The Gods, Demi-Gods & Heroes supplement was reproduced as a premium reprint on November 19, 2013, as part of a deluxe reprint of the original version of the "White Box" and other early supplements for the game, which features new packaging in an oaken box. Each of the seven booklets in the box comes with new cover art but is otherwise presented as a faithful reproduction of the original product, with its original interior art. The reproduction of "Gods, Demi-Gods & Heroes" omitted sections on Robert E. Howard's Hyborea and the Melnibonéan Mythos from Michael Moorcock's Elric novels, which in the original publication had drawn fire from Moorcock and the Howard estate for unauthorized copyright violations.

==Reception==
Glen Taylor reviewed Gods, Demi-Gods and Heroes in The Space Gamer No. 9. He states that as "the fourth and purportedly last supplement to Dungeons and Dragons" it "might be expected from such a 'last bow,' as it were, this newest supplement is different from all three of the previous ones, in a major way. [...] This is by no means 'standard' D&D material." He commented that "I'm no scholar of ancient (and modern!) legends, but it seems to me the authors have given a view of the various mythological concepts which is both panoramic and scrutinously details, and as complete as possible within the space limitations imposed [...] Kuntz and Ward have taken material which has come down to us in a sometimes distorted and almost always nebulous form, and clarified it into a solid material which would fit in well with any fantasy game." Taylor concludes his review by saying that Gods, Demi-Gods and Heroes is worth the price "for the mere pleasure of reading it. For students of ancient legends it's a Type I treasure. It should much lived up any D&D campaign in which it is used".

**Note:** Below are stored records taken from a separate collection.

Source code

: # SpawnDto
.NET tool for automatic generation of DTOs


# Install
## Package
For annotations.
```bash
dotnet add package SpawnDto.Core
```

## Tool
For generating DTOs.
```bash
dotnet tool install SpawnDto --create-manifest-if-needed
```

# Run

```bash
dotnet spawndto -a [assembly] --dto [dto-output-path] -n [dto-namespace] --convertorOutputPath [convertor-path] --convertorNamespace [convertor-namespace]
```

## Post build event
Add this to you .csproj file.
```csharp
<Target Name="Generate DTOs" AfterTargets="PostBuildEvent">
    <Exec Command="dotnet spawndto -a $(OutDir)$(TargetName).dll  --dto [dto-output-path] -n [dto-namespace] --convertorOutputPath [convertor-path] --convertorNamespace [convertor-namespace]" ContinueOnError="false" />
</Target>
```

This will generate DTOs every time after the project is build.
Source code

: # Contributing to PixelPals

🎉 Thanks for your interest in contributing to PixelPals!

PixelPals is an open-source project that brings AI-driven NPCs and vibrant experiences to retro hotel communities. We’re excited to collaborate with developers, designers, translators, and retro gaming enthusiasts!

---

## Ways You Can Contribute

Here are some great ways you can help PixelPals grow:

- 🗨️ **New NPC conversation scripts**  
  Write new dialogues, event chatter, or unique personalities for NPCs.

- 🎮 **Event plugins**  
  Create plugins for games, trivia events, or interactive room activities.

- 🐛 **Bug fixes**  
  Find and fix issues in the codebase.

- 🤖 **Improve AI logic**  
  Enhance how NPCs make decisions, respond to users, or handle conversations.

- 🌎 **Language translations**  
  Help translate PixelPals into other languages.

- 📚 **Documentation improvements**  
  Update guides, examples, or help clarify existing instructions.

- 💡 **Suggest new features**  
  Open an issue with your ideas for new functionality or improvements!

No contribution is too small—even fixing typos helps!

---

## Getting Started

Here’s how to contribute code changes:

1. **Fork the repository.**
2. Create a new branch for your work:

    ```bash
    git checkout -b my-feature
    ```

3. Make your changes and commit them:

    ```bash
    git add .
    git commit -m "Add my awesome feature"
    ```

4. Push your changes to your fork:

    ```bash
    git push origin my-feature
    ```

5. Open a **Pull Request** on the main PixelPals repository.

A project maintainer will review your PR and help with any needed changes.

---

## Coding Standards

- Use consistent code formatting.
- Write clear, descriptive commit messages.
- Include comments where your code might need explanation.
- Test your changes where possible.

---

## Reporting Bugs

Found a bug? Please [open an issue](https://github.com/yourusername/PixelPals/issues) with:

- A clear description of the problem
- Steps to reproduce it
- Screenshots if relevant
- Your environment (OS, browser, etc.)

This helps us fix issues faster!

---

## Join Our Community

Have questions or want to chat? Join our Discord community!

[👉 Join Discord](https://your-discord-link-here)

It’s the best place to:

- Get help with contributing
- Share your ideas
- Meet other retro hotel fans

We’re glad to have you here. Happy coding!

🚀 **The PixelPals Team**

In his 1991 book Heroic Worlds, Lawrence Schick calls this book "the least important supplement to Original D&D".

David M. Ewalt, in his book Of Dice and Men, commented that "Even though Swords and Spells is numbered 'Supplement V' on its cover, it's really supplement IV that puts the final touches on Dungeons & Dragons. Gods, Demi-Gods & Heroes (co-authored by TSR's Rob Kuntz and James M. Ward, a gamer and junior high teacher from Prairie du Chien, Wisconsin) introduces mythology to the game and describes deities in the same manner earlier supplements described men and monsters." Ewalt continues: "At its heart, Gods, Demi-Gods & Heroes represents another attempt to exert control over D&D players. Kask's foreword drips with disdain for Dungeon Masters who allow their players to advance to high levels and explains that the supplement aims to correct their misguided actions".